Opossom – Electric Hawaii

Oh, We’re Going to a Hukilau

Here’s an exercise: close your eyes, turn up Opposom’s debut Electric Hawaii, and try to guess what era of music you’ve stumbled into, much less how many musicians it took to get there. Chances are you’ll guess closer to the contemporary psychedelic, dissonant indie pop yielded from the likes of  Animal Collective and of Montreal, but still assume a boatload of instrumentalists signed on for this Polyphonic Spree-esque endeavor. Oppossom is really composed of one man: (not a marsupial, sorry) Kody Nielson. The Mint Chicks frontman and brother of Unkown Mortal Orchestra’s Ruban Nielson, has made an album as lush in soundscape and expansive in scope as it gets for a one-man bedroom pop record, threatening to overtake the whole house if you let it.

While not exactly the revelatory magic of those that came before, Electic Hawaii is a great addition to your psychedelic retro record collection. “Fly” kicks up the baroque pop groove, with Peter, Bjorn, and John minimalist drums and ultra-catchy chorus that really does make you feel like you’re flying, resolving ultimately to fall to the next verse, and so on and so forth. The album’s a pretty short listen but that aforementioned get-up-and-go percussion style does get old, though it does tend to complement almost every song. Singles have been clearly chosen in this record, with “Blue Meanies” acting as another easily accessible, bubbly track.

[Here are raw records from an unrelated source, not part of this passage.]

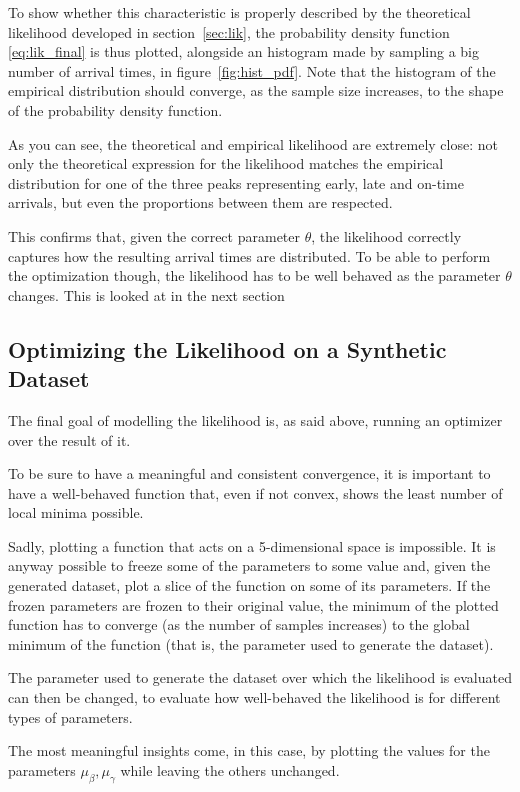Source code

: To show whether this characteristic is properly described by the theoretical likelihood developed in section~\ref{sec:lik},
the probability density function \eqref{eq:lik_final} is thus plotted,
alongside an histogram made by sampling a big number of arrival times,
in figure~\ref{fig:hist_pdf}.
Note that the histogram of the empirical distribution should converge,
as the sample size increases, to the shape of the probability density function.


As you can see, the theoretical and empirical likelihood are extremely close:
not only the theoretical expression for the likelihood matches the empirical distribution for one of the three peaks representing early, late and on-time arrivals,
but even the proportions between them are respected.

This confirms that, given the correct parameter \(\theta\),
the likelihood correctly captures how the resulting arrival times are distributed.
To be able to perform the optimization though,
the likelihood has to be well behaved as the parameter \(\theta\) changes.
This is looked at in the next section

\subsection{Optimizing the Likelihood on a Synthetic Dataset}

The final goal of modelling the likelihood is, as said above,
running an optimizer over the result of it.

To be sure to have a meaningful and consistent convergence,
it is important to have a well-behaved function that,
even if not convex, shows the least number of local minima possible.

Sadly, plotting a function that acts on a 5-dimensional space is impossible.
It is anyway possible to freeze some of the parameters to some value and,
given the generated dataset, plot a slice of the function on some of its parameters.
If the frozen parameters are frozen to their original value,
the minimum of the plotted function has to converge (as the number of samples increases)
to the global minimum of the function (that is, the parameter used to generate the dataset).

The parameter used to generate the dataset over which the likelihood is evaluated can then be changed,
to evaluate how well-behaved the likelihood is for different types of parameters.

The most meaningful insights come, in this case, by plotting the values for the parameters \(\mu_\beta, \mu_\gamma\) while leaving the others unchanged.

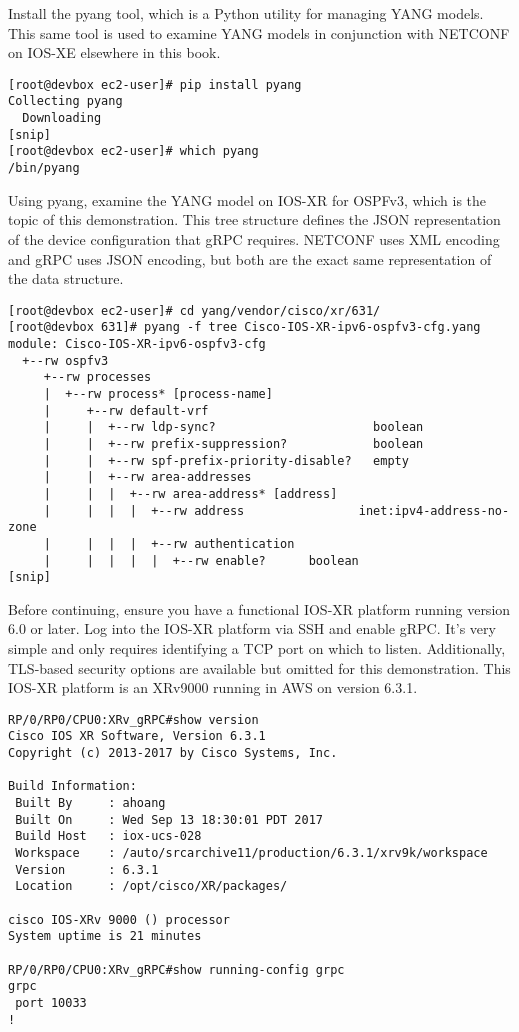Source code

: Install the pyang tool, which is a Python utility for managing YANG models.
This same tool is used to examine YANG models in conjunction with NETCONF on
IOS-XE elsewhere in this book.

\begin{verbatim}
[root@devbox ec2-user]# pip install pyang
Collecting pyang
  Downloading
[snip]
[root@devbox ec2-user]# which pyang
/bin/pyang
\end{verbatim}

Using pyang, examine the YANG model on IOS-XR for OSPFv3, which is the topic
of this demonstration. This tree structure defines the JSON representation of
the device configuration that gRPC requires. NETCONF uses XML encoding and
gRPC uses JSON encoding, but both are the exact same representation of the
data structure.

\begin{verbatim}
[root@devbox ec2-user]# cd yang/vendor/cisco/xr/631/
[root@devbox 631]# pyang -f tree Cisco-IOS-XR-ipv6-ospfv3-cfg.yang
module: Cisco-IOS-XR-ipv6-ospfv3-cfg
  +--rw ospfv3
     +--rw processes
     |  +--rw process* [process-name]
     |     +--rw default-vrf
     |     |  +--rw ldp-sync?                      boolean
     |     |  +--rw prefix-suppression?            boolean
     |     |  +--rw spf-prefix-priority-disable?   empty
     |     |  +--rw area-addresses
     |     |  |  +--rw area-address* [address]
     |     |  |  |  +--rw address                inet:ipv4-address-no-zone
     |     |  |  |  +--rw authentication
     |     |  |  |  |  +--rw enable?      boolean
[snip]
\end{verbatim}

Before continuing, ensure you have a functional IOS-XR platform running
version 6.0 or later. Log into the IOS-XR platform via SSH and enable gRPC.
It's very simple and only requires identifying a TCP port on which to listen.
Additionally, TLS-based security options are available but omitted for this
demonstration. This IOS-XR platform is an XRv9000 running in AWS on version 6.3.1.

\begin{verbatim}
RP/0/RP0/CPU0:XRv_gRPC#show version                  
Cisco IOS XR Software, Version 6.3.1
Copyright (c) 2013-2017 by Cisco Systems, Inc.

Build Information:
 Built By     : ahoang
 Built On     : Wed Sep 13 18:30:01 PDT 2017
 Build Host   : iox-ucs-028
 Workspace    : /auto/srcarchive11/production/6.3.1/xrv9k/workspace
 Version      : 6.3.1
 Location     : /opt/cisco/XR/packages/

cisco IOS-XRv 9000 () processor 
System uptime is 21 minutes

RP/0/RP0/CPU0:XRv_gRPC#show running-config grpc 
grpc
 port 10033
!
\end{verbatim}

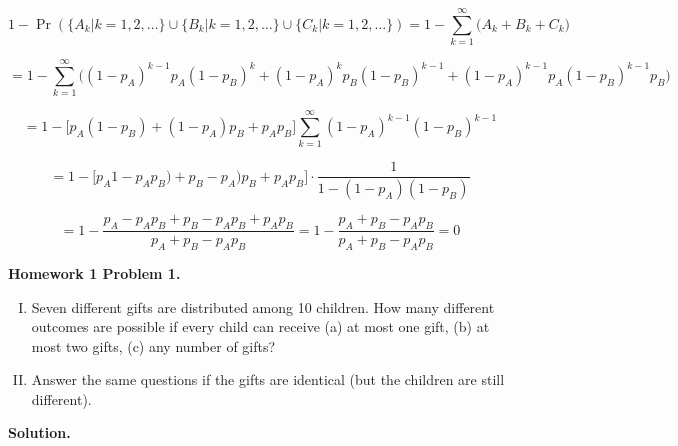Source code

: \begin{enumerate}[(a)]
\[
1 - \Pr(\{A_k | k = 1, 2, \ldots\} \cup \{B_k | k = 1, 2, \ldots\} \cup \{C_k | k = 1, 2, \ldots\}) = 1 - \sum_{k = 1}^\infty \big(A_k + B_k + C_k\big)
\]

\[
= 1 - \sum_{k=1}^\infty \big( (1 - p_A)^{{k-1}}p_A(1 - p_B)^{k} + (1 - p_A)^{{k}}p_B(1 - p_B)^{k-1} + (1 - p_A)^{{k-1}}p_A(1 - p_B)^{k-1}p_B \big)
\]

\[
= 1 -   \big[p_A(1 - p_B) + (1 - p_A)p_B + p_Ap_B \big] \sum_{k=1}^\infty (1 - p_A)^{k-1}(1 - p_B)^{k-1} 
\]

\[
=  1 -  \big[ p_A1 - p_A p_B) + p_B - p_A)p_B + p_Ap_B \big] \cdot \frac{1}{1 - (1 - p_A)(1 - p_B)}
\]

\[
=1 -  \frac{p_A - p_Ap_B + p_B - p_Ap_B + p_Ap_B}{p_A + p_B - p_Ap_B} = 1 -  \frac{p_A + p_B - p_Ap_B}{p_A + p_B - p_Ap_B} = \boxed{0}
\]

\end{enumerate}



\textbf{Homework 1 Problem 1.} 

\begin{enumerate}[(I)]

\item Seven different gifts are distributed among 10 children. How many different outcomes are possible if every child can receive (a) at most one gift, (b) at most two gifts, (c) any number of gifts?

\item Answer the same questions if the gifts are identical (but the children are still different).

\end{enumerate}

\textbf{Solution.} 

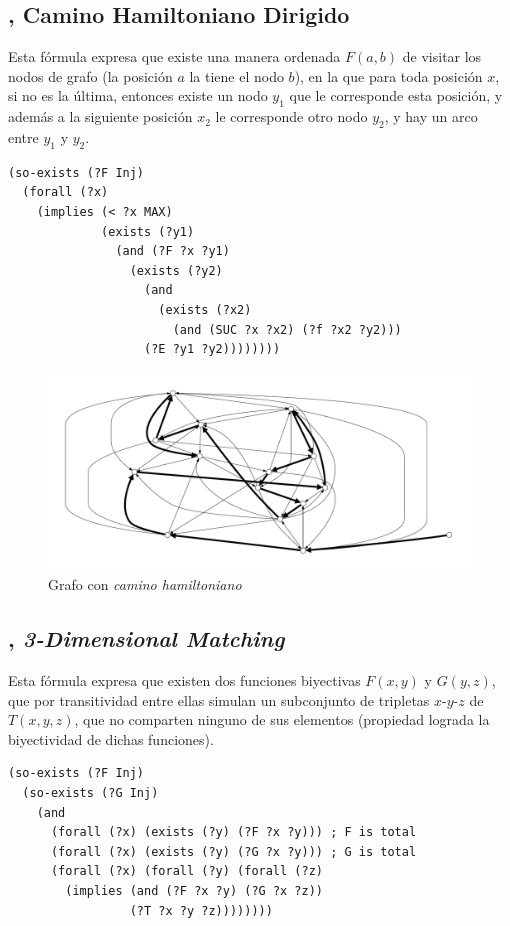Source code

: \subsection{\CHD, Camino Hamiltoniano Dirigido}
Esta fórmula expresa que existe una manera ordenada $F(a,b)$ de visitar los nodos de grafo (la posición $a$ la tiene el nodo $b$), en
la que para toda posición $x$, si no es la última, entonces existe un nodo $y_1$ que le corresponde esta posición, y además
a la siguiente posición $x_2$ le corresponde otro nodo $y_2$, y hay un arco entre
$y_1$ y $y_2$.
\begin{verbatim}
(so-exists (?F Inj)
  (forall (?x)
    (implies (< ?x MAX)
             (exists (?y1)
               (and (?F ?x ?y1)
                 (exists (?y2)
                   (and
                     (exists (?x2) 
                       (and (SUC ?x ?x2) (?f ?x2 ?y2)))
                   (?E ?y1 ?y2))))))))
\end{verbatim}

\begin{figure}[h!]
\centering
\includegraphics[width=\textwidth]{figuras/chd.pdf}
\caption[Grafo con \textit{camino hamiltoniano}]{Grafo con \textit{camino hamiltoniano}}
\label{hamil}  
\end{figure}

\subsection{\TDM, \textit{3-Dimensional Matching}}
Esta fórmula expresa que existen dos funciones biyectivas $F(x,y)$ y $G(y,z)$, que por 
transitividad entre ellas simulan un subconjunto de tripletas $x$-$y$-$z$ de  $T(x,y,z)$,
que no comparten ninguno de sus elementos (propiedad lograda la biyectividad de
dichas funciones).
\begin{verbatim}
(so-exists (?F Inj)
  (so-exists (?G Inj)
    (and
      (forall (?x) (exists (?y) (?F ?x ?y))) ; F is total
      (forall (?x) (exists (?y) (?G ?x ?y))) ; G is total
      (forall (?x) (forall (?y) (forall (?z)
        (implies (and (?F ?x ?y) (?G ?x ?z))
                 (?T ?x ?y ?z))))))))
\end{verbatim}

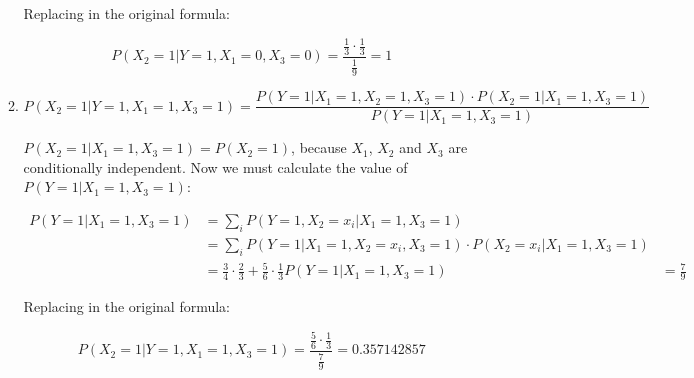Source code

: \documentclass[11]{article}
\begin{document}
\begin{enumerate}[label=(\alph*)]
\begin{enumerate}[label*=.\arabic*]
Replacing in the original formula:

$$P(X_2=1|Y=1,X_1=0,X_3=0)=\frac{\frac{1}{3} \cdot \frac{1}{3}}{\frac{1}{9}}=1$$

\item
$$P(X_2=1|Y=1,X_1=1,X_3=1)=\frac{P(Y=1|X_1=1,X_2=1,X_3=1) \cdot P(X_2=1|X_1=1,X_3=1)}{P(Y=1|X_1=1,X_3=1)}$$

$P(X_2=1|X_1=1,X_3=1)=P(X_2=1)$, because $X_1$, $X_2$ and $X_3$ are conditionally independent. Now we must calculate the value of $P(Y=1|X_1=1,X_3=1)$:

\begin{align*}
P(Y=1|X_1=1,X_3=1) &= \sum_{i}P(Y=1,X_2=x_i|X_1=1,X_3=1)\\
&= \sum_{i}P(Y=1|X_1=1,X_2=x_i,X_3=1)\cdot P(X_2=x_i|X_1=1,X_3=1)\\
&= \frac{3}{4} \cdot \frac{2}{3} + \frac{5}{6} \cdot \frac{1}{3}
P(Y=1|X_1=1,X_3=1) &= \frac{7}{9}
\end{align*}

Replacing in the original formula:

$$P(X_2=1|Y=1,X_1=1,X_3=1)=\frac{\frac{5}{6} \cdot \frac{1}{3}}{\frac{7}{9}}=0.357142857$$

\end{enumerate}
\end{enumerate}
\end{document}
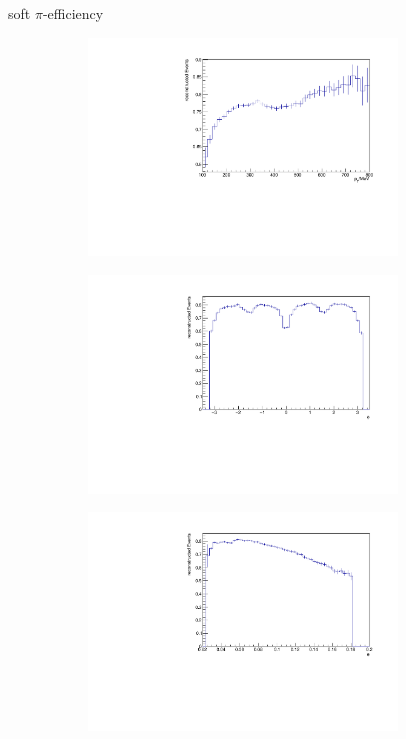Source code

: \documentclass[11pt]{beamer}
\begin{document}
\begin{frame}{soft $\pi$-efficiency}
\begin{figure}
\begin{subfigure}{0.45\textwidth}
\includegraphics[width=0.9\textwidth]{up_pdf/tot/h_pt_reco_SPi.pdf}
\end{subfigure}
\begin{subfigure}{0.45\textwidth}
\includegraphics[width=0.9\textwidth]{up_pdf/tot/h_phi_reco_SPi.pdf}
\end{subfigure}
\begin{subfigure}{0.45\textwidth}
\includegraphics[width=0.9\textwidth]{up_pdf/tot/h_theta_reco_SPi.pdf}

\end{subfigure}
\end{figure}
\end{frame}
\end{document}
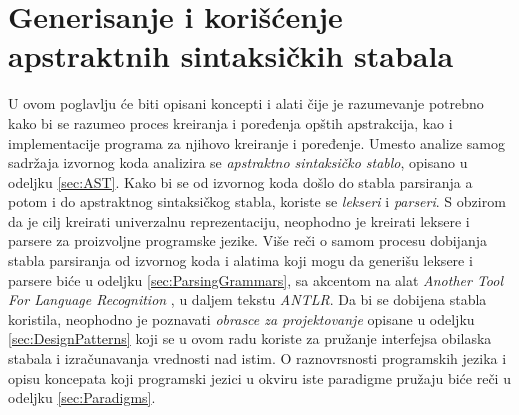 \chapter[Apstraktna sintaksnička stabla]{Generisanje i korišćenje apstraktnih sintaksičkih stabala}
\label{chp:RelevantTerms}

U ovom poglavlju će biti opisani koncepti i alati čije je razumevanje potrebno kako bi se razumeo proces kreiranja i poređenja opštih apstrakcija, kao i implementacije programa za njihovo kreiranje i poređenje. Umesto analize samog sadržaja izvornog koda analizira se \emph{apstraktno sintaksičko stablo}, opisano u odeljku \ref{sec:AST}. Kako bi se od izvornog koda došlo do stabla parsiranja a potom i do apstraktnog sintaksičkog stabla, koriste se \emph{lekseri} i \emph{parseri}. S obzirom da je cilj kreirati univerzalnu reprezentaciju, neophodno je kreirati leksere i parsere za proizvoljne programske jezike. Više reči o samom procesu dobijanja stabla parsiranja od izvornog koda i alatima koji mogu da generišu leksere i parsere biće u odeljku \ref{sec:ParsingGrammars}, sa akcentom na alat \emph{Another Tool For Language Recognition} \cite{ANTLR}, u daljem tekstu \emph{ANTLR}. Da bi se dobijena stabla koristila, neophodno je poznavati \emph{obrasce za projektovanje} opisane u odeljku \ref{sec:DesignPatterns} koji se u ovom radu koriste za pružanje interfejsa obilaska stabala i izračunavanja vrednosti nad istim. O raznovrsnosti programskih jezika i opisu koncepata koji programski jezici u okviru iste paradigme pružaju biće reči u odeljku \ref{sec:Paradigms}.





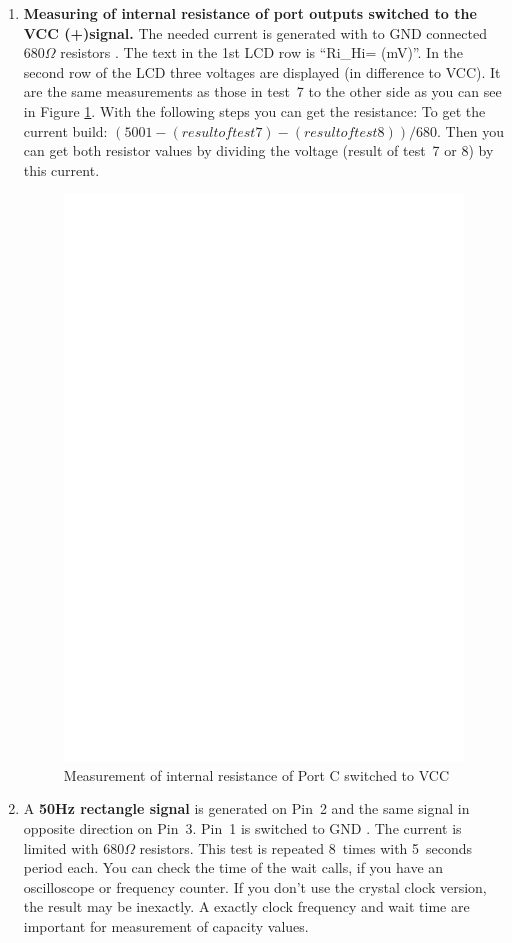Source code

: \begin{enumerate}
\item {\bf Measuring of internal resistance of port outputs switched to the VCC (+)signal.}
The needed current is generated with to GND connected \(680\Omega\) resistors .
The text in the 1st LCD row is ``Ri\_Hi= (mV)''. In the second row of the LCD three voltages are displayed (in difference to VCC).
It are the same measurements as those in test~7 to the other side as you can see in Figure \ref{fig:test8}.
With the following steps you can get the resistance:
To get the current build:  \((5001 - (result of test 7) - (result of test 8)) / 680\).
Then you can get both resistor values by dividing the voltage (result of test~7 or 8) by this current.
\begin{figure}[H]
\centering
\includegraphics[]{../FIG/Test8.eps}
\caption{Measurement of internal resistance of Port C switched to VCC }
\label{fig:test8}
\end{figure}

\item A {\bf 50Hz rectangle signal} is generated on Pin~2 and  the same signal in opposite direction on Pin~3.
Pin~1 is switched to GND . The current is limited with \(680\Omega\) resistors.
This test is repeated 8~times with 5~seconds period each.
You can check the time of the wait calls, if you have an oscilloscope or frequency counter.
If you don't use the crystal clock version, the result may be inexactly.
A exactly clock frequency and wait time are important for measurement of capacity values.

\end{enumerate}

The album’s eponymous track isn’t much of anything but an intro to “Outer Space”; think what The Shins’ “Pam Berry” does for “Phantom Limb” on Wincing The Night Away, only in much shorter of order. “Outer Space” is polished to the point of overwhelming. The initial hook following that almost cacophonous organ and vocal harmony seems better suited for an Apple commercial than sandwiched in this erratic acid trip of a song. The slow-going shoegaze of “Inhaler Song” leaves the listener thinking this may be the next step for Oppossom after the breakneck energy of the other tracks tucker him out. Vocals sluice towards a fuzzed out bridge, while a morose piano carries it all to quiet, calm, end.